WWII-era American tank landing ship

USS LST-466 was a United States Navy used in the Asiatic-Pacific Theater during World War II. As with many of her class, the ship was never named. Instead, she was referred to by her hull designation.

==Construction==
The ship was laid down on 17 December 1942, under Maritime Commission (MARCOM) contract, MC hull 986, by Kaiser Shipyards, Vancouver, Washington; launched 18 November 1942; and commissioned on 1 March 1943.

==Service history==
During World War II, LST-466 was assigned to the Asiatic-Pacific theater. She took part in the Eastern New Guinea operation, the Lae occupation in September 1943, the Saidor occupation in January 1944; the Bismarck Archipelago operation, the Cape Gloucester, New Britain, landings from December 1943 through February 1944, and the Admiralty Islands landings in February and March 1944; Hollandia operation in April and May 1944; the Western New Guinea operations, the Toem-Wakde-Sarmi area operation in May 1944, the Biak Islands operation in May and June 1944, the Noemfoor Island operation in July 1944, and the Cape Sansapor operation in July and August 1944; the Leyte operation in October 1944; the Lingayen Gulf landings in January 1945; and the Borneo operations, the Tarakan Island operation in April and May 1945, and the Balikpapan operation in June and July 1945.

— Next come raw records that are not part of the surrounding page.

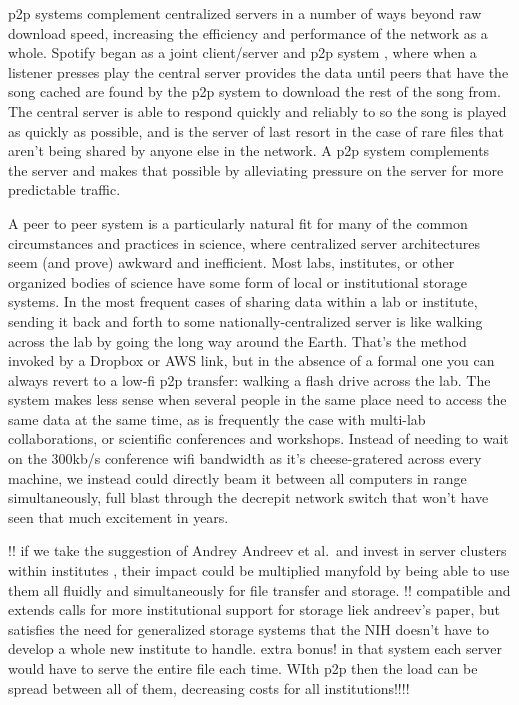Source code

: \documentclass[11pt]{article}
\begin{document}
\begin{multicols}{2}
p2p systems complement centralized servers in a number of ways beyond
raw download speed, increasing the efficiency and performance of the
network as a whole. Spotify began as a joint client/server and p2p
system \cite{kreitzSpotifyLargeScale2010b} , where when a
listener presses play the central server provides the data until peers
that have the song cached are found by the p2p system to download the
rest of the song from. The central server is able to respond quickly and
reliably to so the song is played as quickly as possible, and is the
server of last resort in the case of rare files that aren't being shared
by anyone else in the network. A p2p system complements the server and
makes that possible by alleviating pressure on the server for more
predictable traffic.

A peer to peer system is a particularly natural fit for many of the
common circumstances and practices in science, where centralized server
architectures seem (and prove) awkward and inefficient. Most labs,
institutes, or other organized bodies of science have some form of local
or institutional storage systems. In the most frequent cases of sharing
data within a lab or institute, sending it back and forth to some
nationally-centralized server is like walking across the lab by going
the long way around the Earth. That's the method invoked by a Dropbox or
AWS link, but in the absence of a formal one you can always revert to a
low-fi p2p transfer: walking a flash drive across the lab. The system
makes less sense when several people in the same place need to access
the same data at the same time, as is frequently the case with multi-lab
collaborations, or scientific conferences and workshops. Instead of
needing to wait on the 300kb/s conference wifi bandwidth as it's
cheese-gratered across every machine, we instead could directly beam it
between all computers in range simultaneously, full blast through the
decrepit network switch that won't have seen that much excitement in
years.

!! if we take the suggestion of Andrey Andreev et al.~and invest in
server clusters within institutes \cite{andreevBiologistsNeedModern2021} , their impact could be multiplied
manyfold by being able to use them all fluidly and simultaneously for
file transfer and storage. !! compatible and extends calls for more
institutional support for storage liek andreev's paper, but satisfies
the need for generalized storage systems that the NIH doesn't have to
develop a whole new institute to handle. extra bonus! in that system
each server would have to serve the entire file each time. WIth p2p then
the load can be spread between all of them, decreasing costs for all
institutions!!!!


\end{multicols}
\end{document}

Following the war, LST-466 performed occupation duty in the Far East in October 1945, and saw service in China in November and December 1945. Upon her return to the United States, the tank landing ship was decommissioned on 8 March 1946, and struck from the Navy list on 12 April, that same year. On 4 June 1948, she was sold to Hughes Bros., Inc., of New York City, and subsequently scrapped.

==Honors and awards==
LST-466 earned seven battle stars for her World War II service.